Just you have to follow Hadoop API from apache web-site


Hints:

1)     Create sequence file prior to the Job.(Java Algorithm )

Example POC: You have to change based on your requirement



import java.io.IOException;

import java.net.URI;



import org.apache.hadoop.conf.Configuration;

import org.apache.hadoop.fs.FileSystem;

import org.apache.hadoop.fs.Path;

import org.apache.hadoop.io.IOUtils;

import org.apache.hadoop.io.IntWritable;

import org.apache.hadoop.io.SequenceFile;

import org.apache.hadoop.io.Text;



//White, Tom (2012-05-10). Hadoop: The Definitive Guide (Kindle Locations 
5375-5384).
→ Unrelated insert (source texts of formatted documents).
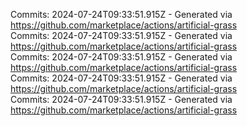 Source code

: Commits: 2024-07-24T09:33:51.915Z - Generated via https://github.com/marketplace/actions/artificial-grass
<br>
Commits: 2024-07-24T09:33:51.915Z - Generated via https://github.com/marketplace/actions/artificial-grass
<br>
Commits: 2024-07-24T09:33:51.915Z - Generated via https://github.com/marketplace/actions/artificial-grass
<br>
Commits: 2024-07-24T09:33:51.915Z - Generated via https://github.com/marketplace/actions/artificial-grass
<br>
Commits: 2024-07-24T09:33:51.915Z - Generated via https://github.com/marketplace/actions/artificial-grass
<br>
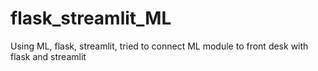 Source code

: # flask_streamlit_ML
Using ML, flask, streamlit, tried to connect ML module to front desk with flask and streamlit
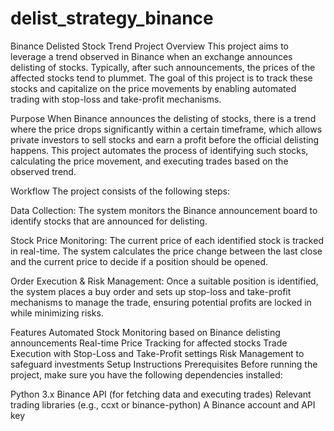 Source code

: # delist_strategy_binance

Binance Delisted Stock Trend
Project Overview
This project aims to leverage a trend observed in Binance when an exchange announces delisting of stocks. Typically, after such announcements, the prices of the affected stocks tend to plummet. The goal of this project is to track these stocks and capitalize on the price movements by enabling automated trading with stop-loss and take-profit mechanisms.

Purpose
When Binance announces the delisting of stocks, there is a trend where the price drops significantly within a certain timeframe, which allows private investors to sell stocks and earn a profit before the official delisting happens. This project automates the process of identifying such stocks, calculating the price movement, and executing trades based on the observed trend.

Workflow
The project consists of the following steps:

Data Collection:
The system monitors the Binance announcement board to identify stocks that are announced for delisting.

Stock Price Monitoring:
The current price of each identified stock is tracked in real-time. The system calculates the price change between the last close and the current price to decide if a position should be opened.

Order Execution & Risk Management:
Once a suitable position is identified, the system places a buy order and sets up stop-loss and take-profit mechanisms to manage the trade, ensuring potential profits are locked in while minimizing risks.

Features
Automated Stock Monitoring based on Binance delisting announcements
Real-time Price Tracking for affected stocks
Trade Execution with Stop-Loss and Take-Profit settings
Risk Management to safeguard investments
Setup Instructions
Prerequisites
Before running the project, make sure you have the following dependencies installed:

Python 3.x
Binance API (for fetching data and executing trades)
Relevant trading libraries (e.g., ccxt or binance-python)
A Binance account and API key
OReilly Media - A. Kindle Edition.



public class SequenceFileWriteDemo {



    private static final String[] DATA = { "One, two, buckle my shoe", "Three, 
four, shut the door", "Five, six, pick up sticks", "Seven, eight, lay them 
straight", "Nine, ten, a big fat hen" };



    public static void main( String[] args) throws IOException {

                    //local file path

                    String uri = "/home/hadoop/Desktop/Image/test_02.txt";

                    Configuration conf = new Configuration();

                    FileSystem fs = FileSystem.get(URI.create( uri), conf);

                    Path path = new Path( uri);

                    IntWritable key = new IntWritable();

                    Text value = new Text();

                    SequenceFile.Writer writer = null;

                    try {

                                    writer = SequenceFile.createWriter( fs, 
conf, path, key.getClass(), value.getClass());

                                    for (int i = 0; i < 100; i ++) {

                                                    key.set( 100 - i);

                                                    value.set( DATA[ i % 
DATA.length]);

                                                    // System.out.printf("[% 
s]\t% s\t% s\n", writer.getLength(), key, value);

                                                    writer.append( key, value); 
}

                    } finally

                    { IOUtils.closeStream( writer);

                    }

    }

}



Note: you have to convert all image file to one sequence file.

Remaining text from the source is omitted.